Once an occupation is regulated, members of that occupation in a geographic or political jurisdiction can implement tougher statutes or examination pass rates and may gain relative to those who have easier requirements by further restricting the supply of labor and obtaining economic rents for incumbents (credentialism and educational inflation). Restrictions would include raising the pass rate on licensing exams, imposing higher general and specific requirements, and implementing tougher residency requirements that limit new arrivals in the area from qualifying for a license. Moreover, individuals who have finished schooling in the occupation may decide not to go to a particular political jurisdiction where the pass rate is low because both the economic and shame costs may be high.
Conversely, efforts can be made at interstate reciprocity, so that a license or a certification earned in one federated state or province qualifies the holder to practice in any of the other states or provinces of the federation, which can lower the overall cost and burden of adequately staffing the profession in all regions. For example, high demand and low supply for nurses or for teachers, in any particular region, can be alleviated if the red tape is reduced, as long as that reduction does not truly harm competence and preparedness.

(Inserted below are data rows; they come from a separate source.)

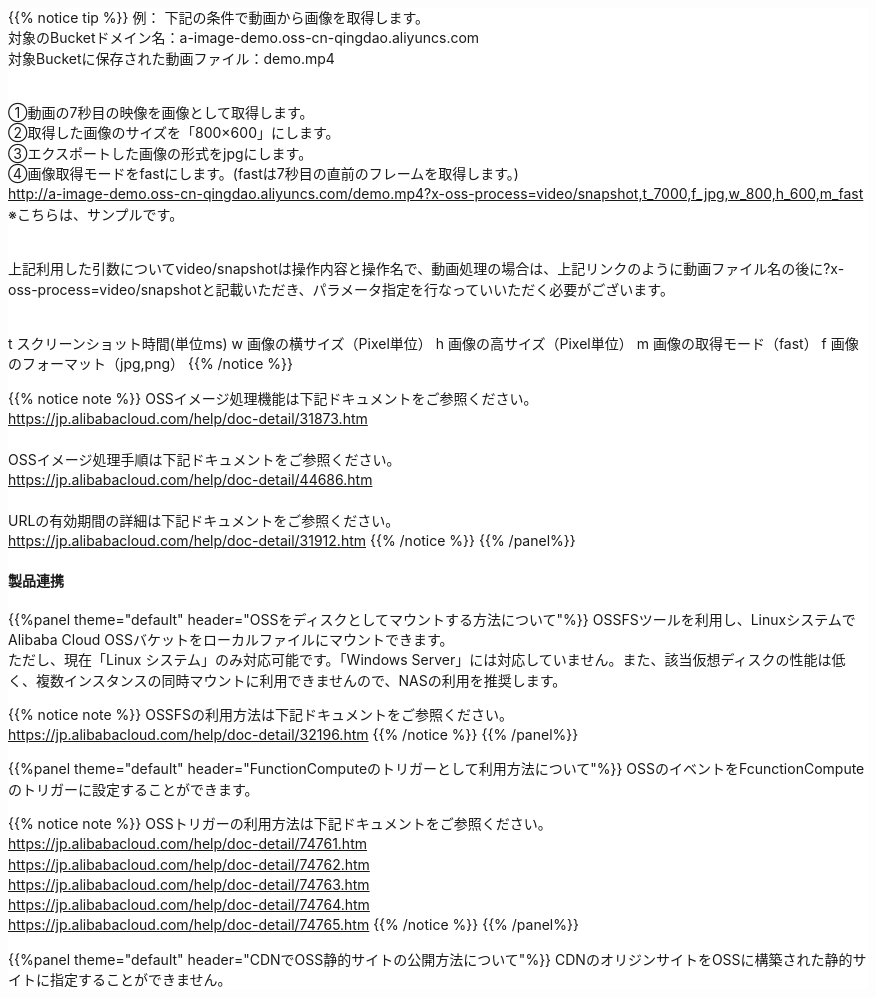{{% notice tip %}}
例： 下記の条件で動画から画像を取得します。<br>
対象のBucketドメイン名：a-image-demo.oss-cn-qingdao.aliyuncs.com <br>
対象Bucketに保存された動画ファイル：demo.mp4<br><br>

①動画の7秒目の映像を画像として取得します。 <br>
②取得した画像のサイズを「800×600」にします。 <br>
③エクスポートした画像の形式をjpgにします。 <br>
④画像取得モードをfastにします。(fastは7秒目の直前のフレームを取得します。)<br>
http://a-image-demo.oss-cn-qingdao.aliyuncs.com/demo.mp4?x-oss-process=video/snapshot,t_7000,f_jpg,w_800,h_600,m_fast <br>
※こちらは、サンプルです。<br><br>

上記利用した引数についてvideo/snapshotは操作内容と操作名で、動画処理の場合は、上記リンクのように動画ファイル名の後に?x-oss-process=video/snapshotと記載いただき、パラメータ指定を行なっていいただく必要がございます。<br><br>

t スクリーンショット時間(単位ms) w 画像の横サイズ（Pixel単位） h 画像の高サイズ（Pixel単位） m 画像の取得モード（fast） f 画像のフォーマット（jpg,png）
{{% /notice %}}

{{% notice note %}}
OSSイメージ処理機能は下記ドキュメントをご参照ください。<br>
https://jp.alibabacloud.com/help/doc-detail/31873.htm<br><br>
OSSイメージ処理手順は下記ドキュメントをご参照ください。<br>
https://jp.alibabacloud.com/help/doc-detail/44686.htm<br><br>
URLの有効期間の詳細は下記ドキュメントをご参照ください。<br>
https://jp.alibabacloud.com/help/doc-detail/31912.htm
{{% /notice %}}
{{% /panel%}}

#### 製品連携
{{%panel theme="default" header="OSSをディスクとしてマウントする方法について"%}}
OSSFSツールを利用し、LinuxシステムでAlibaba Cloud OSSバケットをローカルファイルにマウントできます。<br>
ただし、現在「Linux システム」のみ対応可能です。「Windows Server」には対応していません。また、該当仮想ディスクの性能は低く、複数インスタンスの同時マウントに利用できませんので、NASの利用を推奨します。

{{% notice note %}}
OSSFSの利用方法は下記ドキュメントをご参照ください。<br>
https://jp.alibabacloud.com/help/doc-detail/32196.htm
{{% /notice %}}
{{% /panel%}}

{{%panel theme="default" header="FunctionComputeのトリガーとして利用方法について"%}}
OSSのイベントをFcunctionComputeのトリガーに設定することができます。

{{% notice note %}}
OSSトリガーの利用方法は下記ドキュメントをご参照ください。<br>
https://jp.alibabacloud.com/help/doc-detail/74761.htm<br>
https://jp.alibabacloud.com/help/doc-detail/74762.htm<br>
https://jp.alibabacloud.com/help/doc-detail/74763.htm<br>
https://jp.alibabacloud.com/help/doc-detail/74764.htm<br>
https://jp.alibabacloud.com/help/doc-detail/74765.htm
{{% /notice %}}
{{% /panel%}}

{{%panel theme="default" header="CDNでOSS静的サイトの公開方法について"%}}
CDNのオリジンサイトをOSSに構築された静的サイトに指定することができません。

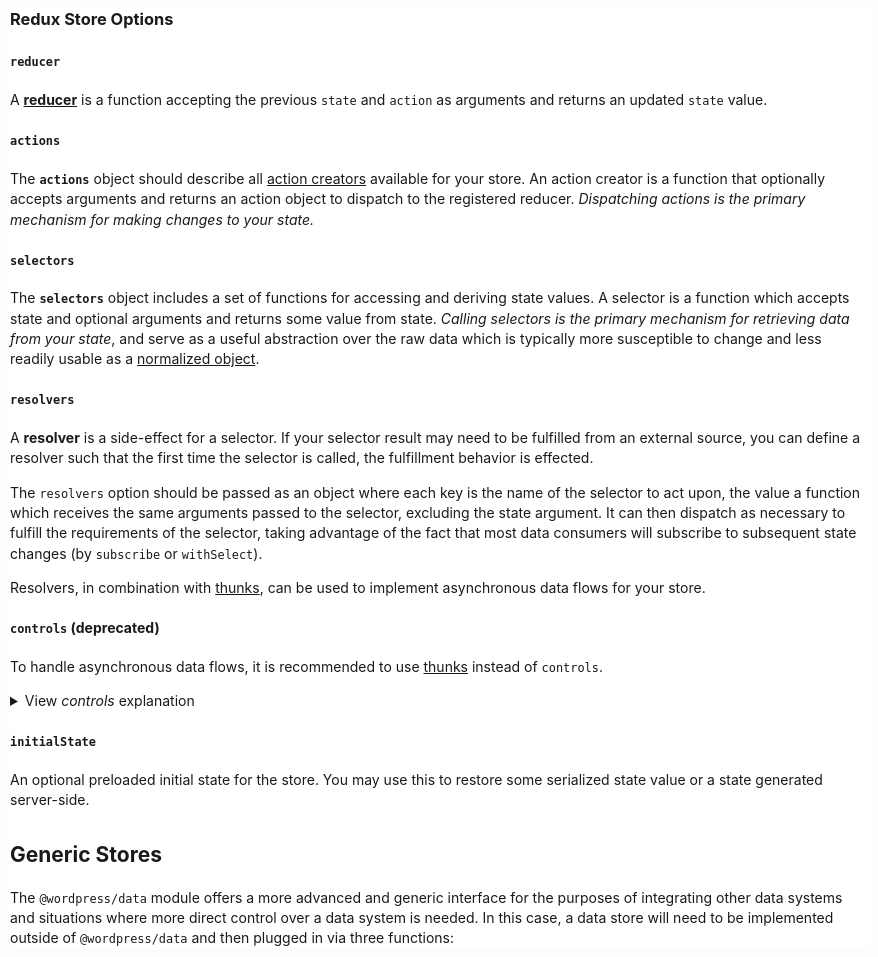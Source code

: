 ### Redux Store Options

#### `reducer`

A [**reducer**](https://redux.js.org/basics/reducers) is a function accepting the previous `state` and `action` as arguments and returns an updated `state` value.

#### `actions`

The **`actions`** object should describe all [action creators](https://redux.js.org/glossary#action-creator) available for your store. An action creator is a function that optionally accepts arguments and returns an action object to dispatch to the registered reducer. _Dispatching actions is the primary mechanism for making changes to your state._

#### `selectors`

The **`selectors`** object includes a set of functions for accessing and deriving state values. A selector is a function which accepts state and optional arguments and returns some value from state. _Calling selectors is the primary mechanism for retrieving data from your state_, and serve as a useful abstraction over the raw data which is typically more susceptible to change and less readily usable as a [normalized object](https://redux.js.org/recipes/structuring-reducers/normalizing-state-shape#designing-a-normalized-state).

#### `resolvers`

A **resolver** is a side-effect for a selector. If your selector result may need to be fulfilled from an external source, you can define a resolver such that the first time the selector is called, the fulfillment behavior is effected.

The `resolvers` option should be passed as an object where each key is the name of the selector to act upon, the value a function which receives the same arguments passed to the selector, excluding the state argument. It can then dispatch as necessary to fulfill the requirements of the selector, taking advantage of the fact that most data consumers will subscribe to subsequent state changes (by `subscribe` or `withSelect`).

Resolvers, in combination with [thunks](https://github.com/WordPress/gutenberg/blob/trunk/docs/how-to-guides/thunks.md#thunks-can-be-async), can be used to implement asynchronous data flows for your store.

#### `controls` (deprecated)

To handle asynchronous data flows, it is recommended to use [thunks](https://github.com/WordPress/gutenberg/blob/trunk/docs/how-to-guides/thunks.md#thunks-can-be-async) instead of `controls`.

<details><summary>View <em>controls</em> explanation</summary></details>

#### `initialState`

An optional preloaded initial state for the store. You may use this to restore some serialized state value or a state generated server-side.

## Generic Stores

The `@wordpress/data` module offers a more advanced and generic interface for the purposes of integrating other data systems and situations where more direct control over a data system is needed. In this case, a data store will need to be implemented outside of `@wordpress/data` and then plugged in via three functions:
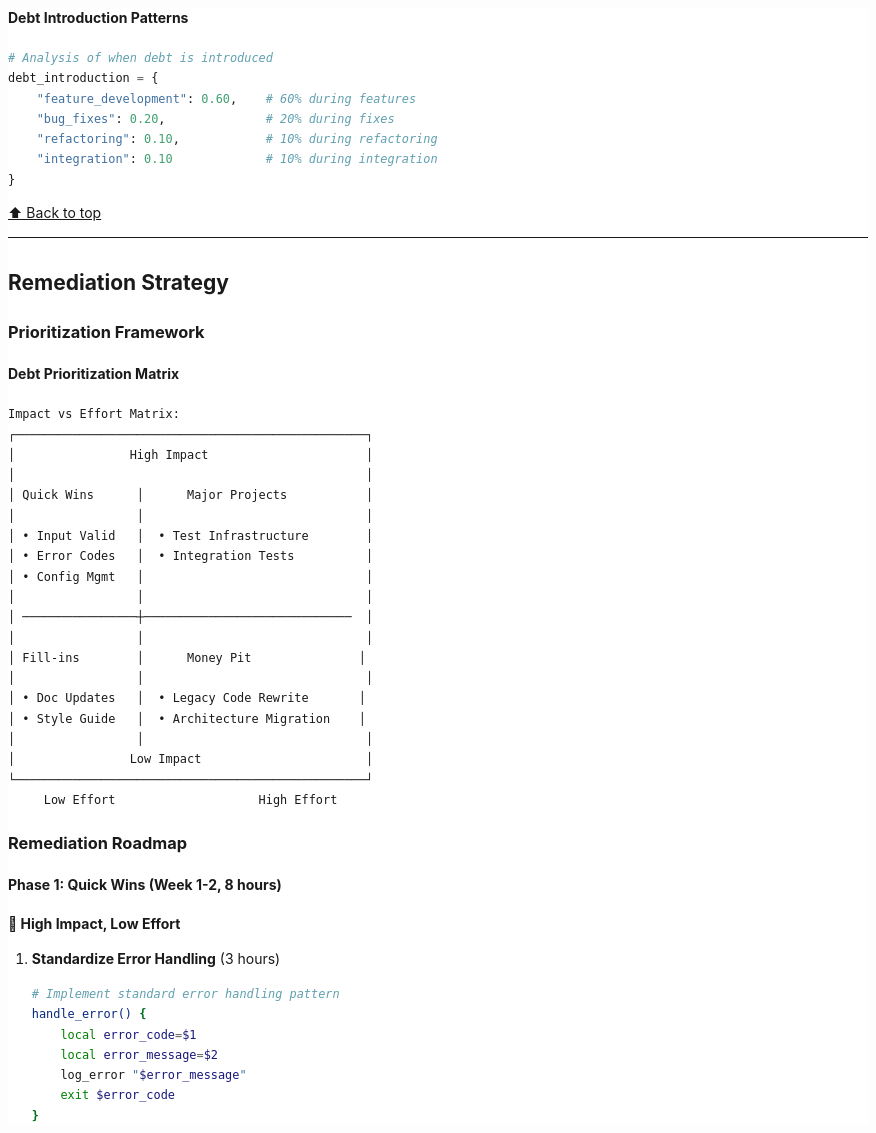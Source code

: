 #### Debt Introduction Patterns

```python
# Analysis of when debt is introduced
debt_introduction = {
    "feature_development": 0.60,    # 60% during features
    "bug_fixes": 0.20,              # 20% during fixes
    "refactoring": 0.10,            # 10% during refactoring
    "integration": 0.10             # 10% during integration
}
```

[⬆️ Back to top](#-table-of-contents)

---

## Remediation Strategy

### Prioritization Framework

#### Debt Prioritization Matrix

```
Impact vs Effort Matrix:
┌─────────────────────────────────────────────────┐
│                High Impact                      │
│                                                 │
│ Quick Wins      │      Major Projects           │
│                 │                               │
│ • Input Valid   │  • Test Infrastructure        │
│ • Error Codes   │  • Integration Tests          │
│ • Config Mgmt   │                               │
│                 │                               │
│ ────────────────┼─────────────────────────────  │
│                 │                               │
│ Fill-ins        │      Money Pit               │
│                 │                               │
│ • Doc Updates   │  • Legacy Code Rewrite       │
│ • Style Guide   │  • Architecture Migration    │
│                 │                               │
│                Low Impact                       │
└─────────────────────────────────────────────────┘
     Low Effort                    High Effort
```

### Remediation Roadmap

#### Phase 1: Quick Wins (Week 1-2, 8 hours)

**🎯 High Impact, Low Effort**

1. **Standardize Error Handling** (3 hours)
   ```bash
   # Implement standard error handling pattern
   handle_error() {
       local error_code=$1
       local error_message=$2
       log_error "$error_message"
       exit $error_code
   }
   ```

The effect of not reducing that administrative burden has been measured by a 2017 analysis that found that occupational licensing in different American states reduced between-state migration of individuals in professions with divergent licensing by 36 percent relative to members of other occupations, while workers in nationally licensed occupations showed no evidence of reduced interstate migration.[16] A 2020 follow up study by the same authors found that "the magnitude of the effect can only account for a small part of the overall decline in [interstate migration] seen in recent decades."[17]
Historically, in the professionalization process by which trades have transformed themselves into true professions, licensing fast became the method of choice in obtaining the occupational closure required by barring competition from entry to the rites and privileges of a professional group. This was initially the preferred route of regulation whether for physicians, lawyers, the clergy, accountants, bankers, scientists or architects. However, licensing has given way to membership of professional bodies, as a means of excluding competition.[18]
Licensure restricts entry into professional careers in medicine, nursing, law, business, pharmacy, psychology, social work, teaching, engineering, surveying, and architecture. Advocates claim that licensure protects the consumer through the application of professional, educational and/or ethical standards of practice. Economist Milton Friedman opposed this practice, believing that licensure effectively raises professional salary by placing limits on the supply of specific occupations. "It is hard to regard altruistic concern for their customers as the primary motive behind their determined efforts to get legal power to decide who may be a plumber."[19]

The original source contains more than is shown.